WHAT THE TASK REQUIRES:
After locating the line with "Kenyon | $26.00" in the entries below, output it and each following line up to and including the line with "## Тема 16: Списки", exactly and without pictures.

START RECORDS SHOWN

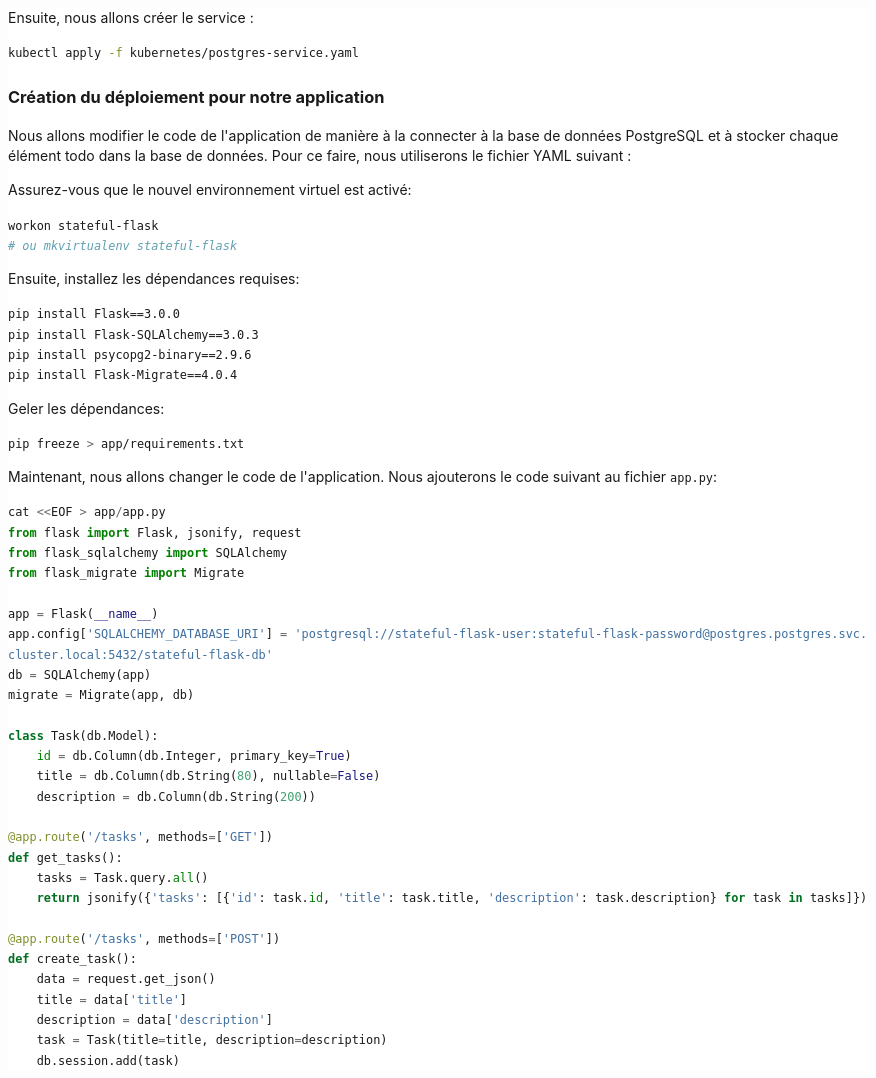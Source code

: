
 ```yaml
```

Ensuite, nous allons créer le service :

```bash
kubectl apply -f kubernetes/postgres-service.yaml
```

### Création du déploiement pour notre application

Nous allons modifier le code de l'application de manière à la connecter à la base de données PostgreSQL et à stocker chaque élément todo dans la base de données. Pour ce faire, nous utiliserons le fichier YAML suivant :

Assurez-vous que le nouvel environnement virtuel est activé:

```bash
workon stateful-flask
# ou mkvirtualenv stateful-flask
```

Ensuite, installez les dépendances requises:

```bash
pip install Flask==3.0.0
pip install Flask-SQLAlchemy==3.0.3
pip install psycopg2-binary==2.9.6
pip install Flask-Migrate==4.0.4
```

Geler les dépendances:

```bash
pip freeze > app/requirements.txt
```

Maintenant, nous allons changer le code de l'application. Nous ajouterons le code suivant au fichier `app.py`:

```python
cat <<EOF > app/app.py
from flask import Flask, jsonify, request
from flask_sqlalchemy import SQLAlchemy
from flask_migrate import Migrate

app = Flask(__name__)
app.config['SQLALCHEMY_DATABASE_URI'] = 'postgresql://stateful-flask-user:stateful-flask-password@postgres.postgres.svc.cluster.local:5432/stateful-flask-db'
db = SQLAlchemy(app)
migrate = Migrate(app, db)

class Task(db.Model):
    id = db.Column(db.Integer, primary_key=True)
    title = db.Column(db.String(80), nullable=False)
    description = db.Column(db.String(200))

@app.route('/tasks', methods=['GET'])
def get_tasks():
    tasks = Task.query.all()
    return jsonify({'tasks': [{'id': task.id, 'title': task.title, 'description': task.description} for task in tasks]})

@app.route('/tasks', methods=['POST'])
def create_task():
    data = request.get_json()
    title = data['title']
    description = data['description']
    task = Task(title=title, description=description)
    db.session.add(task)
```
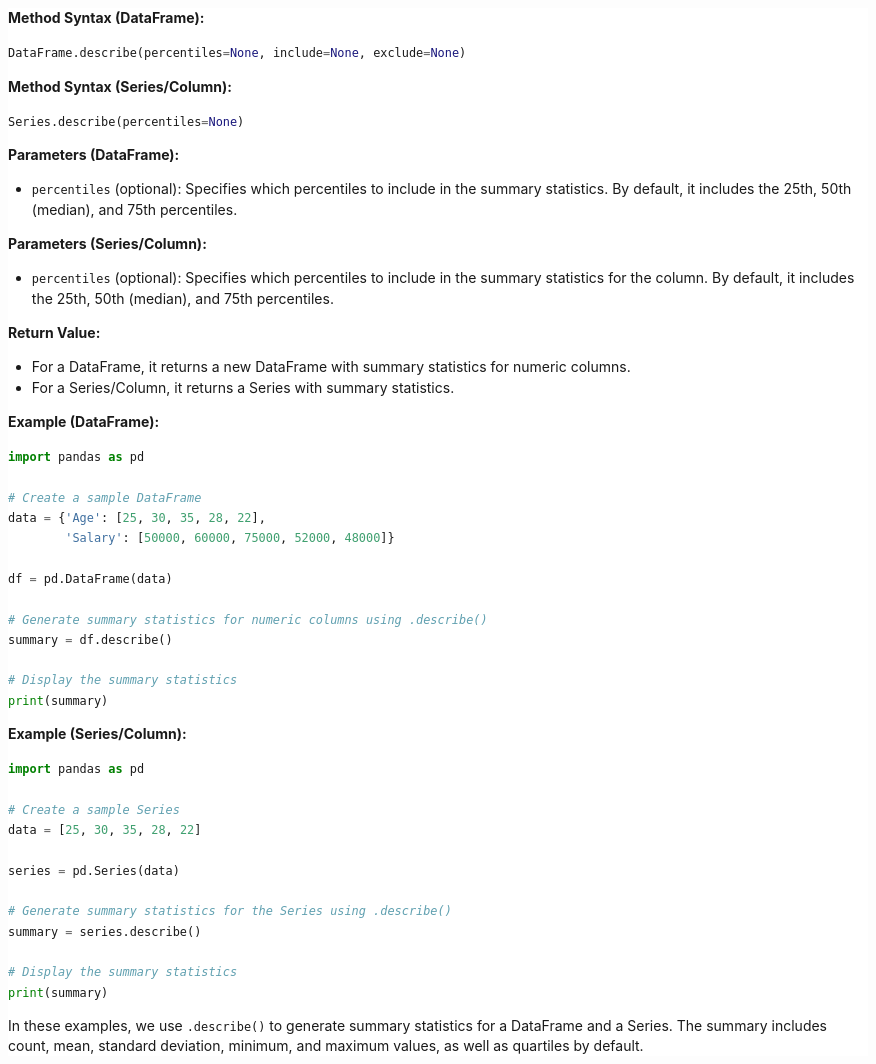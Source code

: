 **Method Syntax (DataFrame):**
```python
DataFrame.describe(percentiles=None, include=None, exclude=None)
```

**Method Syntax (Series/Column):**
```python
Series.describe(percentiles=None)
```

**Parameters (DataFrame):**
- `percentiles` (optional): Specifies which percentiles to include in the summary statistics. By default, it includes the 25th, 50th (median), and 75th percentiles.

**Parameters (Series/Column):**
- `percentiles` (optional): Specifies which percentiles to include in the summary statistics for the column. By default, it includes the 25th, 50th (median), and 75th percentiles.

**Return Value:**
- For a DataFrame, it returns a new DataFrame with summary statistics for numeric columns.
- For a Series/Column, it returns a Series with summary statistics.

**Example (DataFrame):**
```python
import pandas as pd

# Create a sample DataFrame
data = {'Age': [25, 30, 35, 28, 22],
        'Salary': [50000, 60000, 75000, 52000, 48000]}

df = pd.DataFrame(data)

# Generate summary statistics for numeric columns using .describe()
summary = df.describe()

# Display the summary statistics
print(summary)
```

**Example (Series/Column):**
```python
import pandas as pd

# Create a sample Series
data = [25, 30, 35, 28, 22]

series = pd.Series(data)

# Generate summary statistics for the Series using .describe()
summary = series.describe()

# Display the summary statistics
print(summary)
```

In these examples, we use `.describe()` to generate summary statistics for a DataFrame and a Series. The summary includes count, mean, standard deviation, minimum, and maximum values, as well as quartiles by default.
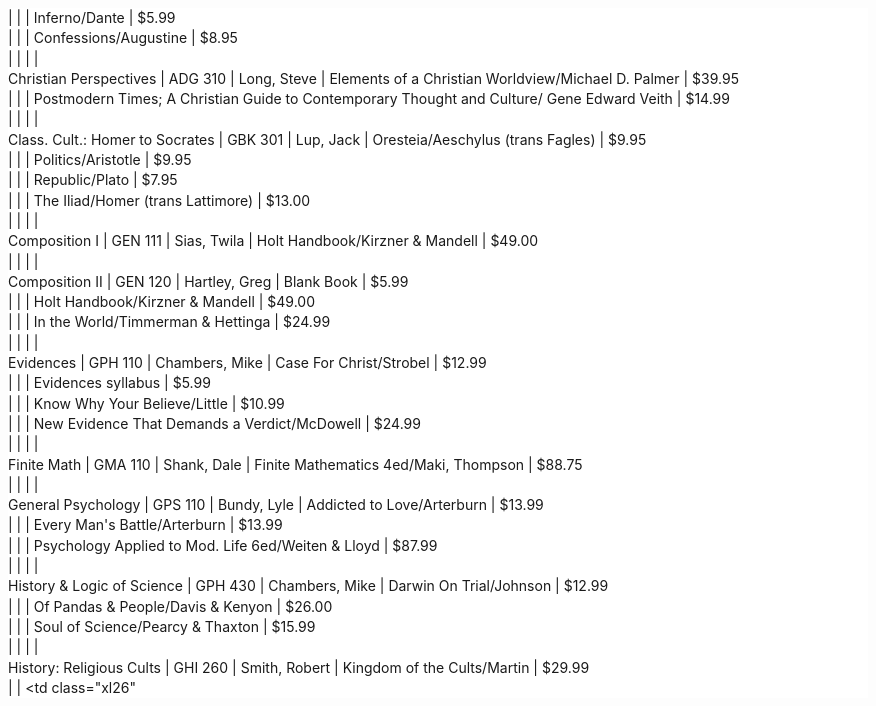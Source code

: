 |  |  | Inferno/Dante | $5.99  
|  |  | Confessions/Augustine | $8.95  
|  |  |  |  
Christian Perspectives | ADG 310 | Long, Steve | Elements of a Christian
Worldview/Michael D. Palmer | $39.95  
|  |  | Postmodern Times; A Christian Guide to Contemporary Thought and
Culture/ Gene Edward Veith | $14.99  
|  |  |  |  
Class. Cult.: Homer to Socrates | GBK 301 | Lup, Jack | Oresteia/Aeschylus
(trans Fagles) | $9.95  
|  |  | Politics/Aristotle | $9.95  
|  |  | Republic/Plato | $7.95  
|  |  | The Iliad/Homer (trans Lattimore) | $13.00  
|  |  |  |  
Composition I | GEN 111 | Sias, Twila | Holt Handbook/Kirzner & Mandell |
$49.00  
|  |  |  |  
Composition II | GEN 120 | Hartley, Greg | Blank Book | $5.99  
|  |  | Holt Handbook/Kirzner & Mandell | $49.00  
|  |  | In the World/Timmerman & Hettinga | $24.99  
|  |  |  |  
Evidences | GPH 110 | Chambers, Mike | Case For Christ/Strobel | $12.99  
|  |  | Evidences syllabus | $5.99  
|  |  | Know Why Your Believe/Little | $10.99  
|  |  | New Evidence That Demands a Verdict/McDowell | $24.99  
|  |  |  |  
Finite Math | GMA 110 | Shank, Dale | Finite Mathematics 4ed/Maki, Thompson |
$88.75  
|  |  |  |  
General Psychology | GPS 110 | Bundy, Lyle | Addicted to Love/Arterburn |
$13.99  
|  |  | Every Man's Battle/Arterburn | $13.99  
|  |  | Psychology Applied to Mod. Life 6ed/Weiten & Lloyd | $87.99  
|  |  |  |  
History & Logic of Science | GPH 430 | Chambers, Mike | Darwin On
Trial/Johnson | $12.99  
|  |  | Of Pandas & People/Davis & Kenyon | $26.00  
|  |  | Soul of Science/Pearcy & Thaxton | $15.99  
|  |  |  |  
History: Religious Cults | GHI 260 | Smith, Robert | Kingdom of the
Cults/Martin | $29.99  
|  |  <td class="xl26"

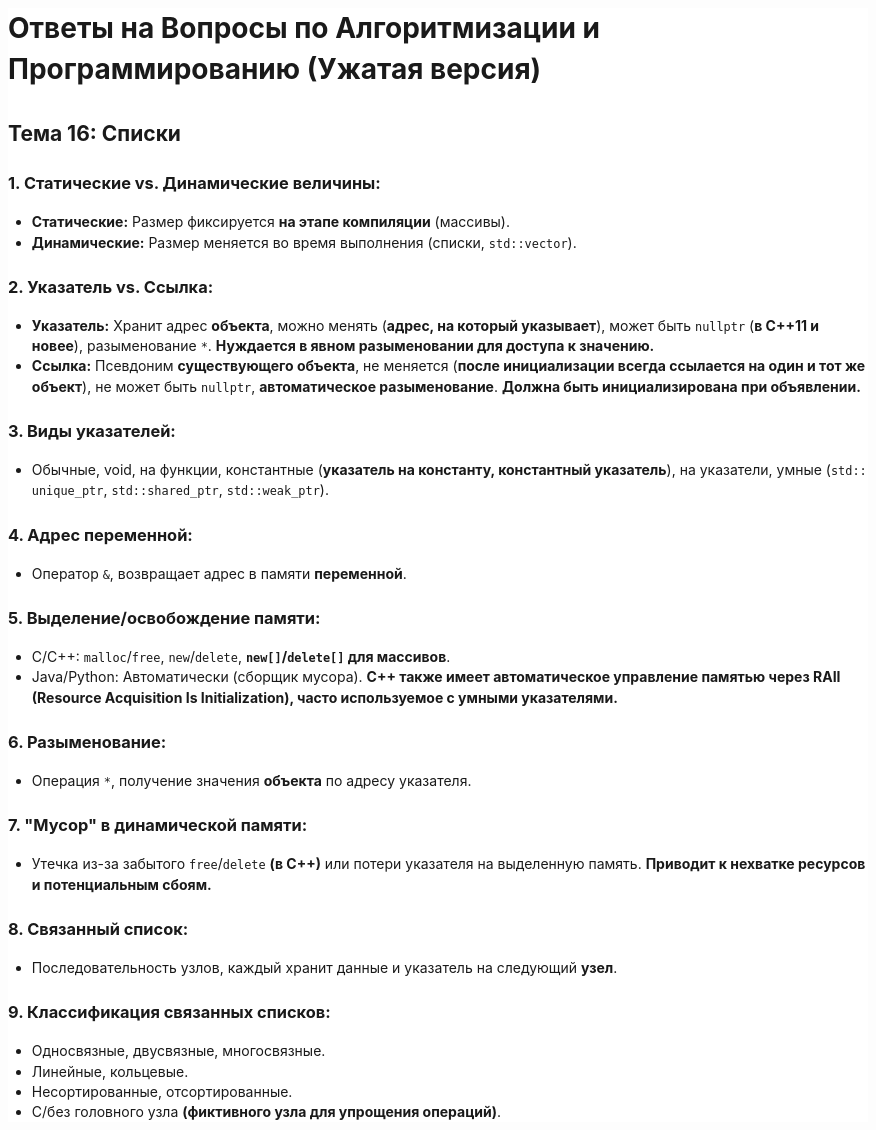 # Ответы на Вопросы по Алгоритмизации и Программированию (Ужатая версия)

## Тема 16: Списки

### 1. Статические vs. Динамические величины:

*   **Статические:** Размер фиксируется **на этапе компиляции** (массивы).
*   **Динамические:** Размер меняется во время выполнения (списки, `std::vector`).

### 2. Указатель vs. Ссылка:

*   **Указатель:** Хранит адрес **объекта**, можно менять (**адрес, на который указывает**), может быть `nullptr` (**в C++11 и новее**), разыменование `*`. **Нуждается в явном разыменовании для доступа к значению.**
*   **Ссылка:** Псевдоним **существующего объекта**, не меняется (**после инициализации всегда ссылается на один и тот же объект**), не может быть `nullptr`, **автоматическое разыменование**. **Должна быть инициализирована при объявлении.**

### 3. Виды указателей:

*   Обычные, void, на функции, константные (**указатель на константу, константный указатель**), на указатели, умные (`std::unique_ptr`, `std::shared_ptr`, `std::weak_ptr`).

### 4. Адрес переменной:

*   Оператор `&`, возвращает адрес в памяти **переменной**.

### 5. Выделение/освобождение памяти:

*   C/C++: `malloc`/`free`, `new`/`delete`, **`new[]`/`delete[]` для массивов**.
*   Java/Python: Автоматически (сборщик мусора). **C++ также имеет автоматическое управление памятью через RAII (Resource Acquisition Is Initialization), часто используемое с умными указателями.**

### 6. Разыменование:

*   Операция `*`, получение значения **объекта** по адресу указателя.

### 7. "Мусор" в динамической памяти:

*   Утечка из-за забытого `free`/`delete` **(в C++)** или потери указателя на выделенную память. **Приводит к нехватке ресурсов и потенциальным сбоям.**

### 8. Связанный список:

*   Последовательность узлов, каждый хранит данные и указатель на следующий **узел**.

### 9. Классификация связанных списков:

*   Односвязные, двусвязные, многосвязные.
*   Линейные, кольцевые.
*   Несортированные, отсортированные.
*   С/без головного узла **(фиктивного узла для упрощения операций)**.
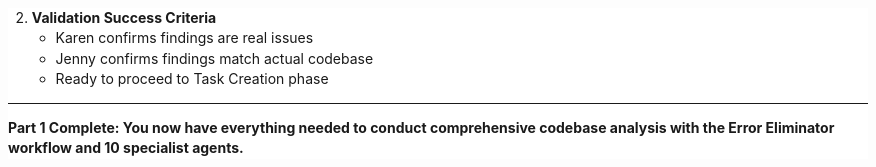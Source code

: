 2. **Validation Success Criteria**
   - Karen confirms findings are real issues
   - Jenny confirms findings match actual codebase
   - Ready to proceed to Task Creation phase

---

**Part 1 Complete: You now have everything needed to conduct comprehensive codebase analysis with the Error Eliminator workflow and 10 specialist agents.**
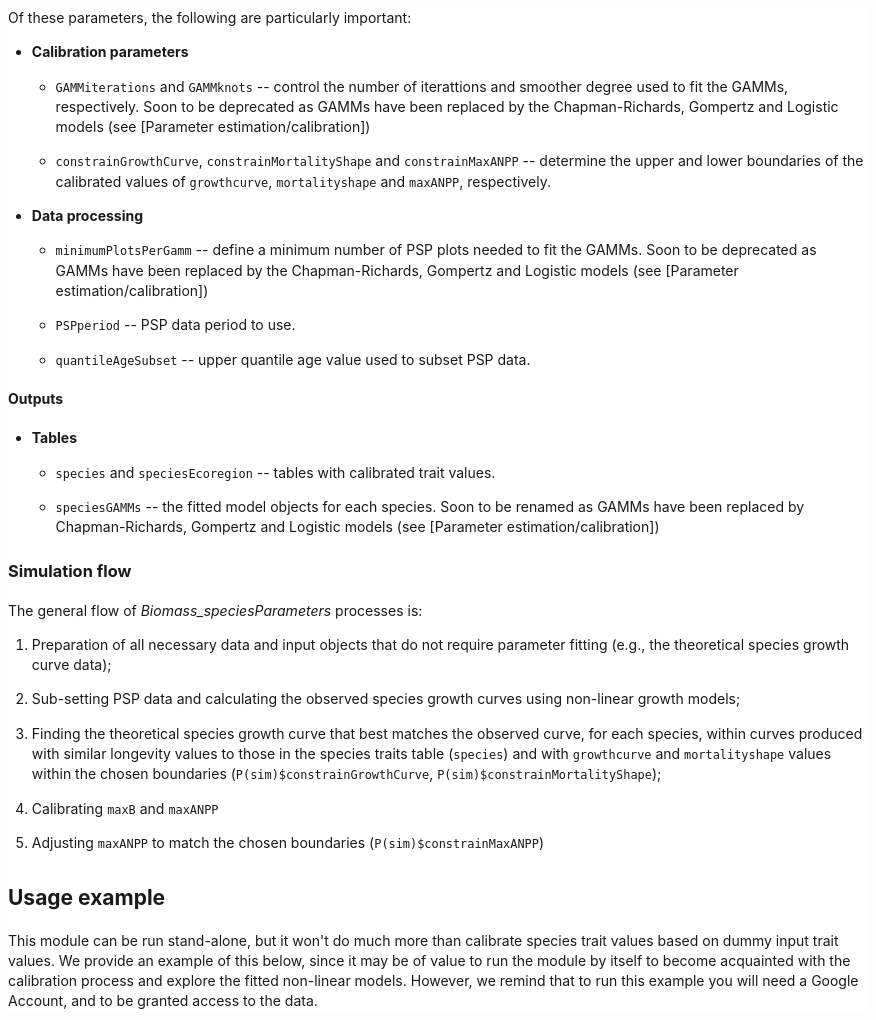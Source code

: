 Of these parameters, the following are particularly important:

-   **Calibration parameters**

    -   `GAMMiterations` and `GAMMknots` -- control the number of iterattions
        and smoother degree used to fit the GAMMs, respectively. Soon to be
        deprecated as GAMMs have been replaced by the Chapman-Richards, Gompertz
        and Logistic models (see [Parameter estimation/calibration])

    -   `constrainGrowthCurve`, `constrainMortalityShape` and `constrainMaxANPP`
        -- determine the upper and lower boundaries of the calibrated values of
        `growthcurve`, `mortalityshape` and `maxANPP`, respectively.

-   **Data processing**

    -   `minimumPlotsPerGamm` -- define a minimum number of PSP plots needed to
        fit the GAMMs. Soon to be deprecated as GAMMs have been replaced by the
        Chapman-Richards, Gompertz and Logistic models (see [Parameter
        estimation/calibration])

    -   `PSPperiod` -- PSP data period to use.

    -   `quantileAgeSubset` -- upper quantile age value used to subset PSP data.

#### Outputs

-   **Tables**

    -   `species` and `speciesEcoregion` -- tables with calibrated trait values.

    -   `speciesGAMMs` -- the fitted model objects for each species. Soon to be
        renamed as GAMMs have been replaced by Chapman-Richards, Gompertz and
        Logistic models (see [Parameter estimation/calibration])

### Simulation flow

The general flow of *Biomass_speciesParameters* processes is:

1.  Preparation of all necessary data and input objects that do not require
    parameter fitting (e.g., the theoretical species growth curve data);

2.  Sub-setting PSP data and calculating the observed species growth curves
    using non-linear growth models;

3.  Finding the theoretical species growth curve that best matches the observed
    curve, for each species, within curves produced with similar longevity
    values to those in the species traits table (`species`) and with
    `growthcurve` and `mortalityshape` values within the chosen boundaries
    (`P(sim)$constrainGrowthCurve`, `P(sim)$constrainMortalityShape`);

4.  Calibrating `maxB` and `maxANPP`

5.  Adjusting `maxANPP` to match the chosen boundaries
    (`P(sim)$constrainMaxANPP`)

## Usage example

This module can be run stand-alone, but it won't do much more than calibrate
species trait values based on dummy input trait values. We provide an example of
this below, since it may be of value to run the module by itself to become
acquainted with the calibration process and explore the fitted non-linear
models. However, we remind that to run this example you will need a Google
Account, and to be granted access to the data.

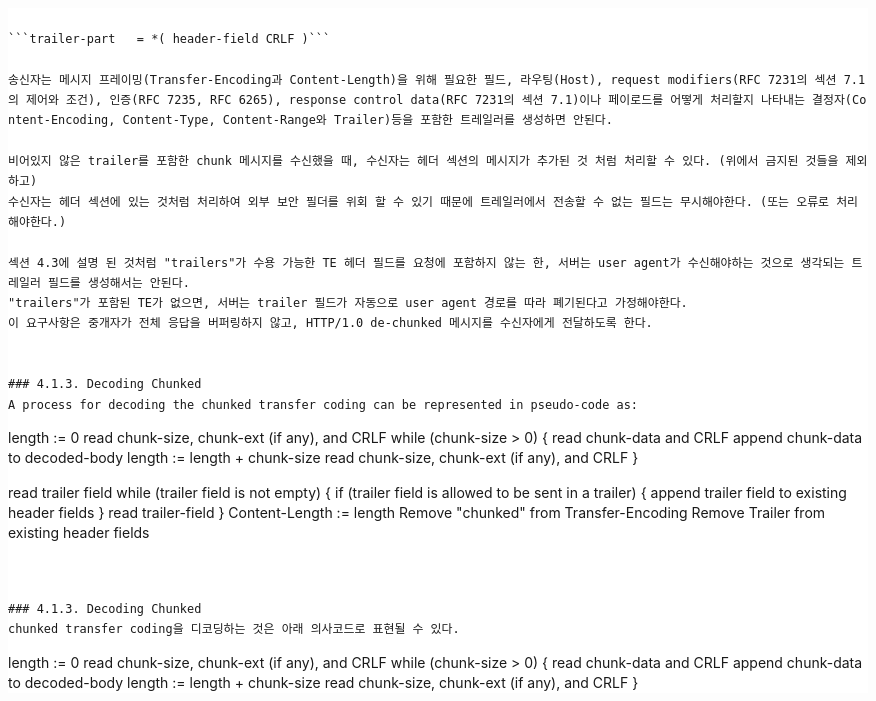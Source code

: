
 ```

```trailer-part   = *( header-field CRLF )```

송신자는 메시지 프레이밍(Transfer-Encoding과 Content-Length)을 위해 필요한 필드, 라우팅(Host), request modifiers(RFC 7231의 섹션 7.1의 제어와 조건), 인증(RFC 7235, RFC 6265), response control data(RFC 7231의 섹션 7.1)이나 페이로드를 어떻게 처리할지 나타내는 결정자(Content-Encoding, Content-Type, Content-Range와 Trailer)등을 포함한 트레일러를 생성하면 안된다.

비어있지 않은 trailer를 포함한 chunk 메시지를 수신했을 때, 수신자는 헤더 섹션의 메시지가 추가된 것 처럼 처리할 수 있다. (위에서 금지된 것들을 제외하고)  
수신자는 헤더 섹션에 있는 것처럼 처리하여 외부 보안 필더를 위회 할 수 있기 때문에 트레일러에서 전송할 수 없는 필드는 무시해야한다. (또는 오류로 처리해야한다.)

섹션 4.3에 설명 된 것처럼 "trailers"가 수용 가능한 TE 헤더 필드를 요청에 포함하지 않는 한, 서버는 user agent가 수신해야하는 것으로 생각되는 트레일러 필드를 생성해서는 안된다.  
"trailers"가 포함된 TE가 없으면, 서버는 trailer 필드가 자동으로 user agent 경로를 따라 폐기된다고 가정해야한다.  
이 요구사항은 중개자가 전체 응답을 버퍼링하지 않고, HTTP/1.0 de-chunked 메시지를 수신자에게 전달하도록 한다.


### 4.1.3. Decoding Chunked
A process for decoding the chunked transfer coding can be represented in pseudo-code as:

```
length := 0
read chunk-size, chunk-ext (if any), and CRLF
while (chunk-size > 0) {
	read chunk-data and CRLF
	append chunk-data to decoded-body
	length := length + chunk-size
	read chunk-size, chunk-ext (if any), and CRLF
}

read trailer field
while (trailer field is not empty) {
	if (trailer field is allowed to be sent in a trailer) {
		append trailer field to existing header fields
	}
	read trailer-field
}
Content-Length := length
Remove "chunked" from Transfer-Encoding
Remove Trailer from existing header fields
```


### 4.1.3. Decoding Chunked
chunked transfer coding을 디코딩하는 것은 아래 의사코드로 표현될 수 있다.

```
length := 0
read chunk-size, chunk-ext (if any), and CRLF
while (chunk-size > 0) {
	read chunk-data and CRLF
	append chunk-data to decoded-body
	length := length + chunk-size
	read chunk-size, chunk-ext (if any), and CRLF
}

END RECORDS SHOWN

TASK OUTPUT:
|  |  | Of Pandas & People/Davis & Kenyon | $26.00  
|  |  | Soul of Science/Pearcy & Thaxton | $15.99  
|  |  |  |  
History: Religious Cults | GHI 260 | Smith, Robert | Kingdom of the
Cults/Martin | $29.99  
|  |  <td class="xl26"

 # Ответы на Вопросы по Алгоритмизации и Программированию (Ужатая версия)

## Тема 16: Списки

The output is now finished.